Am Ende des Tages erreicht der westliche Kern die südwestliche Nordsee, während
der östliche kurz vor Malmö steht.
Wie nicht anders zu erwarten, korrespondiert der Trog am Boden mit
unterdurchschnittlichem Luftdruck, der sich in Form einer mehrkernigen
Tiefdruckzone (NATHAN) von der Nord- zur Ostsee ausweitet, um von dort über das
östliche Mitteleuropa nach Süden abzubiegen. Auf der Südflanke gelangt hinter
einer weitgehend abgezogenen Okklusion mit Kaltfrontcharakter einmal mehr
hochreichende und labil geschichtete Meeresluft polaren Ursprungs (T850 heute
Mittag um 0°C, T500 um -29°C) nach Deutschland, die uns einen wechselhaften,
kühlen und in weiten Teilen windigen 25. Mai beschert.

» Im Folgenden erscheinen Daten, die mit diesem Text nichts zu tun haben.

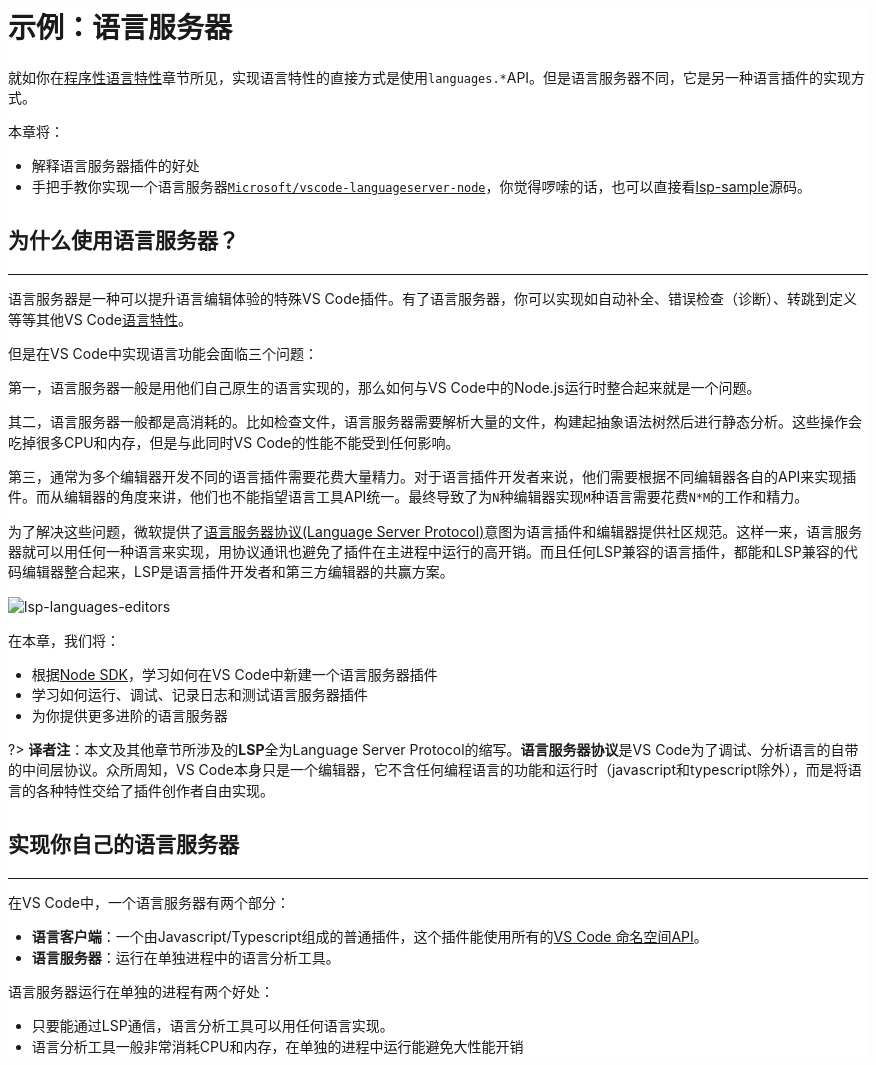 # 示例：语言服务器

就如你在[程序性语言特性](/language-extensions/programmatic-language-features)章节所见，实现语言特性的直接方式是使用`languages.*`API。但是语言服务器不同，它是另一种语言插件的实现方式。

本章将：

- 解释语言服务器插件的好处
- 手把手教你实现一个语言服务器[`Microsoft/vscode-languageserver-node`](https://github.com/Microsoft/vscode-languageserver-node)，你觉得啰嗦的话，也可以直接看[lsp-sample](https://github.com/Microsoft/vscode-extension-samples/tree/master/lsp-sample)源码。

## 为什么使用语言服务器？
---

语言服务器是一种可以提升语言编辑体验的特殊VS Code插件。有了语言服务器，你可以实现如自动补全、错误检查（诊断）、转跳到定义等等其他VS Code[语言特性](/language-extensions/programmatic-language-features)。

但是在VS Code中实现语言功能会面临三个问题：

第一，语言服务器一般是用他们自己原生的语言实现的，那么如何与VS Code中的Node.js运行时整合起来就是一个问题。

其二，语言服务器一般都是高消耗的。比如检查文件，语言服务器需要解析大量的文件，构建起抽象语法树然后进行静态分析。这些操作会吃掉很多CPU和内存，但是与此同时VS Code的性能不能受到任何影响。

第三，通常为多个编辑器开发不同的语言插件需要花费大量精力。对于语言插件开发者来说，他们需要根据不同编辑器各自的API来实现插件。而从编辑器的角度来讲，他们也不能指望语言工具API统一。最终导致了为`N`种编辑器实现`M`种语言需要花费`N*M`的工作和精力。

为了解决这些问题，微软提供了[语言服务器协议(Language Server Protocol)](https://microsoft.github.io/language-server-protocol)意图为语言插件和编辑器提供社区规范。这样一来，语言服务器就可以用任何一种语言来实现，用协议通讯也避免了插件在主进程中运行的高开销。而且任何LSP兼容的语言插件，都能和LSP兼容的代码编辑器整合起来，LSP是语言插件开发者和第三方编辑器的共赢方案。

![lsp-languages-editors](https://code.visualstudio.com/assets/api/language-extensions/language-server-extension-guide/lsp-languages-editors.png)

在本章，我们将：

- 根据[Node SDK](https://github.com/Microsoft/vscode-languageserver-node)，学习如何在VS Code中新建一个语言服务器插件
- 学习如何运行、调试、记录日志和测试语言服务器插件
- 为你提供更多进阶的语言服务器

?> **译者注**：本文及其他章节所涉及的**LSP**全为Language Server Protocol的缩写。**语言服务器协议**是VS Code为了调试、分析语言的自带的中间层协议。众所周知，VS Code本身只是一个编辑器，它不含任何编程语言的功能和运行时（javascript和typescript除外），而是将语言的各种特性交给了插件创作者自由实现。

## 实现你自己的语言服务器
---

在VS Code中，一个语言服务器有两个部分：

- **语言客户端**：一个由Javascript/Typescript组成的普通插件，这个插件能使用所有的[VS Code 命名空间API](/references/vscode-api)。
- **语言服务器**：运行在单独进程中的语言分析工具。

语言服务器运行在单独的进程有两个好处：

- 只要能通过LSP通信，语言分析工具可以用任何语言实现。
- 语言分析工具一般非常消耗CPU和内存，在单独的进程中运行能避免大性能开销
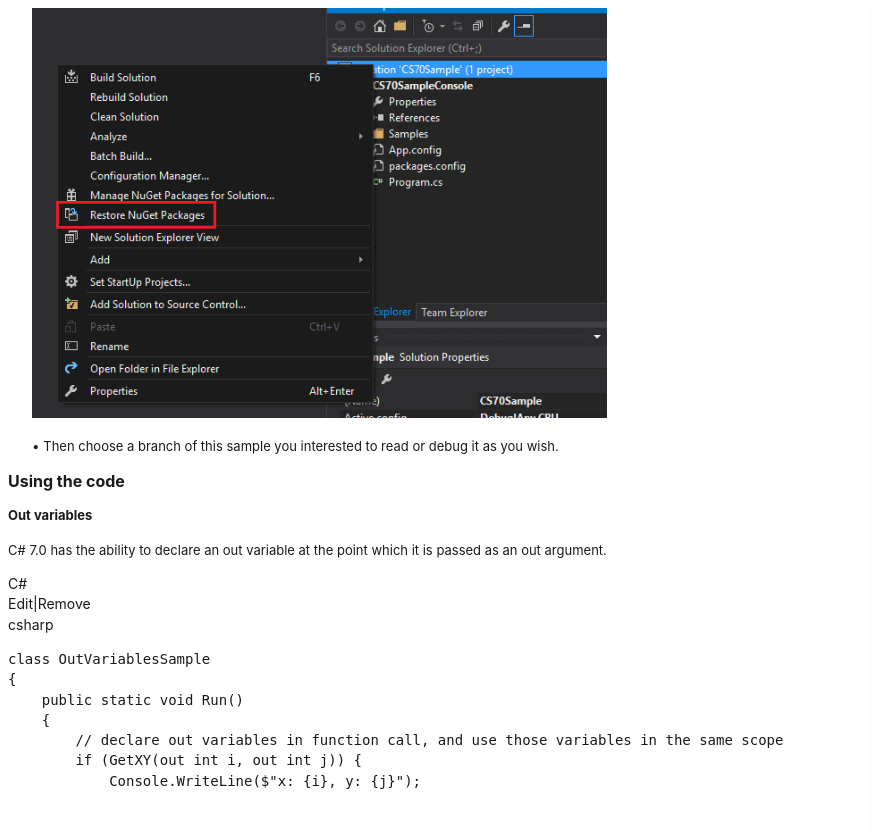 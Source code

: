 <p style="margin-left:18pt; margin-right:0pt; margin-top:0pt; margin-bottom:.0001pt; font-size:10.0pt; direction:ltr; unicode-bidi:normal">
<span><span><img alt="" src="159002-image.png" width="575" height="410" align="middle"></span></span></p>
<p style="margin-left:18pt; margin-right:0pt; margin-top:0pt; margin-bottom:.0001pt; font-size:10.0pt; direction:ltr; unicode-bidi:normal">
<span><span><br>
</span></span></p>
<p style="margin-left:36pt; margin-right:0pt; margin-top:0pt; margin-bottom:.0001pt; font-size:10.0pt; direction:ltr; unicode-bidi:normal; text-indent:-18pt">
<span><span style="font-style:normal; text-decoration:none; font-weight:normal">&bull;&nbsp;</span></span><span style="font-size:small">Then choose a branch of this sample you interested to read or debug it as you wish.</span></p>
<div>
<div>
<div></div>
</div>
</div>
<p style="margin-left:0pt; margin-right:0pt; margin-top:10pt; margin-bottom:.0001pt; font-size:10.0pt; direction:ltr; unicode-bidi:normal">
<span style="font-weight:bold; font-size:12pt"><span style="font-weight:bold; font-size:12pt">Using the code</span></span></p>
<p style="margin-left:0pt; margin-right:0pt; margin-top:10pt; margin-bottom:.0001pt; font-size:10.0pt; direction:ltr; unicode-bidi:normal">
<span style="font-weight:bold; font-size:small"><span style="font-weight:bold">Out variables</span></span></p>
<p><span style="font-size:small">C# 7.0 has the ability to declare an out variable at the point which it is passed as an out argument.</span></p>
<div class="scriptcode">
<div class="pluginEditHolder" pluginCommand="mceScriptCode">
<div class="title"><span>C#</span></div>
<div class="pluginLinkHolder"><span class="pluginEditHolderLink">Edit</span>|<span class="pluginRemoveHolderLink">Remove</span></div>
<span class="hidden">csharp</span>
<pre class="hidden">class OutVariablesSample
{
	public static void Run()
	{
		// declare out variables in function call, and use those variables in the same scope
		if (GetXY(out int i, out int j)) {
			Console.WriteLine($&quot;x: {i}, y: {j}&quot;);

Bereits heute Morgen ist das konvektive Geschehen solide am köcheln, wird sich
im Tagesverlauf aber noch verstärken. Neben der tagesgangbedingten diabatischen
Komponente, der Zyklonalität der Höhenströmung sowie orografischer Begebenheiten
spielen bei der Impulsgebung auch regionale Windkonvergenzen eine Rolle. Als
Beispiel sein ein kleiner Bodentrog genannt, der Norddeutschland von West nach
Ost überquert. Neben zahlreichen Schauern oder schauerartigem Regen sind auch
wieder Gewitter im Spiel. Viel CAPE braucht´s dafür nicht, die Labilität als
solche und etwas Feuchtigkeit reichen aus, um bei niedriger 0°C-Grenze
elektrische Entladungen zu generieren. Dabei gilt es zu unterscheiden zwischen
dem Norden, wo die Gewitter aufgrund geringerer Windgeschwindigkeiten (Höhe und
Boden) z.T. nur "gelb" ausfallen, in Einzelfällen allerdings mit Starkregen um
15 l/qm innert kurzer Zeit oder Böen 8 Bft (eher im südlichen Teil der
Norddeutschen Tiefebene) einhergehen können. Ob es in Ostfriesland am Vormittag
im Bereich des sich nur langsam verlagernden Drehzentrums lokal zu mehrstündigem
Starkregen > 20 l/qm reicht, wie von ICON-D2-EPS signalisiert, ist noch etwas
fraglich. Die derzeitige Anordnung der Radarstrukturen sprechen eher dagegen,
aber gerade der Parameter "Starkregen" hat häufig was von der berühmten
Wundertüte.

Weiter südlich, also in der großen Mitte bis hinunter etwa zur Donau, sind nicht
nur die Scherungsbedingungen besser als im Norden, auch die Grundströmung hat
deutlich mehr Pfeffer. Entsprechend bilden sich dort Einzel- oder Multizellen,
die von stürmischen Böen oder gar Sturmböen 8- 9 Bft (Oberwinde in 850 hPa um
oder etwas über 40 Kt) und kleinerem Hagel begleitet werden, während Starkregen
weniger wahrscheinlich ist. Ganz im Süden nimmt die Wahrscheinlichkeit für
konvektive Umlagerungen deutlich ab. Wenn der Regen, der heute Morgen an der
etwas zurückhängenden Front in Südostbayern noch auftritt, abgezogen ist, kommt
es zu einer merklichen Abtrocknung der Luftmasse. Das PPW sinkt teils unter 10
mm, die spezifische Grundfeuchte auf unter 5 g/kg, so dass die durchaus
vorhandene Labilität wenig auszurichten vermag. Für mehr als ein paar
vereinzelte schwache Schauer sollte das Setup nicht ausreichen, dafür besteht
die realistische Chance auf einige Auflockerungen respektive sonnige Fenster.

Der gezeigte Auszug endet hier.